Healthcare facilities are about as complex a building type as you can get, making a career in the healthcare planning and design field far from a cakewalk. And market conditions are only complicating matters. Hospitals and health systems are responding to the financial realities of reform (and remaining unknowns tied to the Affordable Care Act), implementing measures to support population health, and trying to figure out what to do with an aging building stock—each priority shaping expectations for new building projects and, more importantly, the project team members delivering them.

Healthcare A/E/C firms are responding to the new climate that’s been created, one where shorter schedules are the norm, collaboration is key, and expertise is a must. Healthcare Design asked healthcare design leaders to shed light on the business side of the industry today—specifically, what challenges are top of mind, from talent acquisition to streamlining project delivery to answering evolving client expectations.

In this special report, we profile not just those challenges identified, but the drivers behind them and the solutions being implemented. Here, Chuck Siconolfi, medical master planner, principal at Perkins+Will discusses his firm’s efforts to tackle client expectations for availability and responsiveness.

Name: Chuck Siconolfi
Title: Medical Master Planner, Principal
Firm: Perkins+Will (New York)
Number of employees: 2,284
Healthcare revenue in 2016: $90.1 million


Business challenge: Supporting clients in uncertain times
Funding structures for the provision of healthcare services are changing, yet no one can say how or what the ultimate impact will be. As the need to control cost persists, healthcare systems face unprecedented challenges in planning how to serve their communities. For healthcare design firms, this translates into the challenge of how to best serve clients. In some cases, new or renovated facilities will be the answer; for others, new service models. The solution must be determined by the assessment of a health facility’s physical infrastructure.

Recent attempts to change the way healthcare services are funded have left many questioning what the future holds. But it’s important to look at what’s to come: New technologies will deliver new treatments, the population will continue to age, and the demand for services will be strong. Hospitals and healthcare networks will need to develop new, advanced strategies to meet those needs and provide quality care, and make facility and real estate decisions that support those strategies. The design community must support them with these efforts.

What’s behind it
We are, in a sense, in a good position to reinvent the future of healthcare. Science is progressing every day and delivering more effective treatments than ever before. This is due to advanced technologies that are providing new ways to interact with and discover treatment patterns buried in all the data that patients generate during the receipt of care. Additionally, population health strategies (or value-based strategies) have the potential to realign incentives toward disease prevention.

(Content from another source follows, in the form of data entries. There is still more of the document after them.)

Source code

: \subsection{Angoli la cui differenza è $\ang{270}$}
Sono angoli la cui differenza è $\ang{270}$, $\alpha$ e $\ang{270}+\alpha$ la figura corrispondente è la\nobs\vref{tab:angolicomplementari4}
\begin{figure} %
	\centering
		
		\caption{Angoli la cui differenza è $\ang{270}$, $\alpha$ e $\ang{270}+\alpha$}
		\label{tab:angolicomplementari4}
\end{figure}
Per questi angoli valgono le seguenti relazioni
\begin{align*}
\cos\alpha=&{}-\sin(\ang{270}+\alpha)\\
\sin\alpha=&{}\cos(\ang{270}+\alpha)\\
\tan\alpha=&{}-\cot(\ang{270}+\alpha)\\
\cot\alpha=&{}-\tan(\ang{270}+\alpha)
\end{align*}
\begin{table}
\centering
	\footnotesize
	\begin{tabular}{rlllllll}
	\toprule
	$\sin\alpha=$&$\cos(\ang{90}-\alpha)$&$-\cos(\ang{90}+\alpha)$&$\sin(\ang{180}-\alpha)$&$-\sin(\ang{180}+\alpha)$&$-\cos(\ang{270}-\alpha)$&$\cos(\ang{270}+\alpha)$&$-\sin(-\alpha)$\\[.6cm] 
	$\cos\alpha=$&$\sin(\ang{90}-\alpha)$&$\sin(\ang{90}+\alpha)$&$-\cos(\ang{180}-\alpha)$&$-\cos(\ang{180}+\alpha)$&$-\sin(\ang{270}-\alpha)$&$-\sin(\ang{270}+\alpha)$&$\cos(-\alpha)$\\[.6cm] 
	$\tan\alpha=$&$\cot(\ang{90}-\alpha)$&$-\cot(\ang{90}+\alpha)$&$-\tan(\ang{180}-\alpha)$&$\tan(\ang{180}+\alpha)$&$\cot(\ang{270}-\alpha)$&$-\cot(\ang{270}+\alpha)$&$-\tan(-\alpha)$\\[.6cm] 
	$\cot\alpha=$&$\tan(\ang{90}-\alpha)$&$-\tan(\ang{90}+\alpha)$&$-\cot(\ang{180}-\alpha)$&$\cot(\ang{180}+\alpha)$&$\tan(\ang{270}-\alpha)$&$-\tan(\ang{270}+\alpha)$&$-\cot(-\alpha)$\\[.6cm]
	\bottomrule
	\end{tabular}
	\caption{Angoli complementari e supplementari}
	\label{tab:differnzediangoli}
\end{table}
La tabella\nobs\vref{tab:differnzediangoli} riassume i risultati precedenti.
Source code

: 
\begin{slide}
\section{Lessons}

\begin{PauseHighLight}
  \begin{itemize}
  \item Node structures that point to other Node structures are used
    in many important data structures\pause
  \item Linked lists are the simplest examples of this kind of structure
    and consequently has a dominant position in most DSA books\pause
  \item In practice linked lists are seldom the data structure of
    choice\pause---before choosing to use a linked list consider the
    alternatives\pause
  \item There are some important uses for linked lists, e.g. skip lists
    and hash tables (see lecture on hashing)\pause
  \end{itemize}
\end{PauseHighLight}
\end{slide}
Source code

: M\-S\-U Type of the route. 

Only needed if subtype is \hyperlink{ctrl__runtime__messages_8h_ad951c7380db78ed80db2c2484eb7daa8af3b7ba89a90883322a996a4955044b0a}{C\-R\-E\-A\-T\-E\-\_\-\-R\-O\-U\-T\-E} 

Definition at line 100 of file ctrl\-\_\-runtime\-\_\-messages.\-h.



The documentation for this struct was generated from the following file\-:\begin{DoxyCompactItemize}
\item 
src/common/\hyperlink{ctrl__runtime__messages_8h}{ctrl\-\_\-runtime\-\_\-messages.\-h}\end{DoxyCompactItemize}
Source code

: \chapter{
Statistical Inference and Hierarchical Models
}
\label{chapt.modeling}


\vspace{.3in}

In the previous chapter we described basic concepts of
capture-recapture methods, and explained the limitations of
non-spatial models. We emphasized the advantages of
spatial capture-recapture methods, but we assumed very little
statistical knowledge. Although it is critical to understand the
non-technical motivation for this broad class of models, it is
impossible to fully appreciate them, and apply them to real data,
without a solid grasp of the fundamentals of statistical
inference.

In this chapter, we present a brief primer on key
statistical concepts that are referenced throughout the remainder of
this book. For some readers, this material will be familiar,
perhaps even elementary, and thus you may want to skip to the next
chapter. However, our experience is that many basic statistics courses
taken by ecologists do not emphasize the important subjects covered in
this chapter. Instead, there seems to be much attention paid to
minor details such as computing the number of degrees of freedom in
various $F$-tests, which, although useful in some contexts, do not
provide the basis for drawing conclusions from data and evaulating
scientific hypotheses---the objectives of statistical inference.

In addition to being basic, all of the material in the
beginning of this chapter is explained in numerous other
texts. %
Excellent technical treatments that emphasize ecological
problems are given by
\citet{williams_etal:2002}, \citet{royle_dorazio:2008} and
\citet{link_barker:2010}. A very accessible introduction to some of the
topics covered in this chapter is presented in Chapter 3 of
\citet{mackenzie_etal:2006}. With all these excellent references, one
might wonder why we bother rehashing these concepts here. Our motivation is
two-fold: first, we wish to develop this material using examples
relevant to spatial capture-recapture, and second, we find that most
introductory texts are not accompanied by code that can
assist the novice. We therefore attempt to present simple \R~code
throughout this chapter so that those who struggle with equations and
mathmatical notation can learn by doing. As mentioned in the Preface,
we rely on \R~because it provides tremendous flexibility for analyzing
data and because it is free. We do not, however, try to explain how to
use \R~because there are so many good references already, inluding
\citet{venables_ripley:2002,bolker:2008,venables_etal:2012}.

These trends are complementary and will help to control providers’ costs.

In the short term, there’s concern that a large percentage of those who gained insurance coverage through the Affordable Care Act —especially in states that accepted the Medicaid expansion—will lose that coverage as the federal government curtails or withdraws health insurance subsidies.  When coverage is lost, neither illness nor wellness are managed. People present at emergency departments with chronic episodes of what would otherwise be manageable conditions, and they present in a much worse state. This uncompensated care delivered by providers is associated with an increase in costs to hospitals, taxpayers, and those with insurance.

Conditions like these make it difficult for healthcare providers to move forward and plan new healthcare facilities. The immediate challenges for healthcare providers are to understand new and emerging healthcare models, the incentives that are created or eliminated, and the programs that must be supported.

The solution
Consider the intersection of healthcare and payment models. In markets with a high percentage of revenue in fee-for-service models, inpatient days per 100,000 people equates to about 120 days. In markets with a high percentage of value-based healthcare arrangements, the number of inpatient days for the same population equates to about 60 days.

As designers and planners, we must be prepared to understand the effects of these changes on our clients, to assist in the quantification of those impacts, to evaluate the suitability of the physical assets of a health network, and to develop new design solutions. In this, we can offer solutions to our provider clients that respond to the changes in their business and healthcare models. A new building may not always be the answer, but a combination of health strategy assessment, facilities assessment, and future scenario testing can provide our clients with the best match between their goals and the tools they use to deliver them.

To quantify the effects of these changes, utilization studies of key service modalities and demand studies can be conducted. The latter often requires close cooperation between the design team and strategic planners. A facilities assessment process can inform the client and the design team about the extent to which current facilities support their evolving mission and needs.

Considerations today include the need for more ambulatory care services with greater interventional capabilities and virtual connectivity to be located closer to the communities they serve. Additionally, inpatient environments will continue to require replacement because existing facilities don’t provide single patient rooms and high degrees of safety and efficiency. Facilities will also be needed to house staff who manage remotely monitored patients, and these spaces may also evolve to support the staff who supervises and renders in-home care.

Words of wisdom
Designers and strategic planners working in concert with healthcare providers can answer the reductive forces of wellness, improved healthcare models, technology, and value-based compensation. This is contingent upon the growth of insured individuals, the overall population, and the aging population. They can also match that balance to the physical structures in which a health system operates.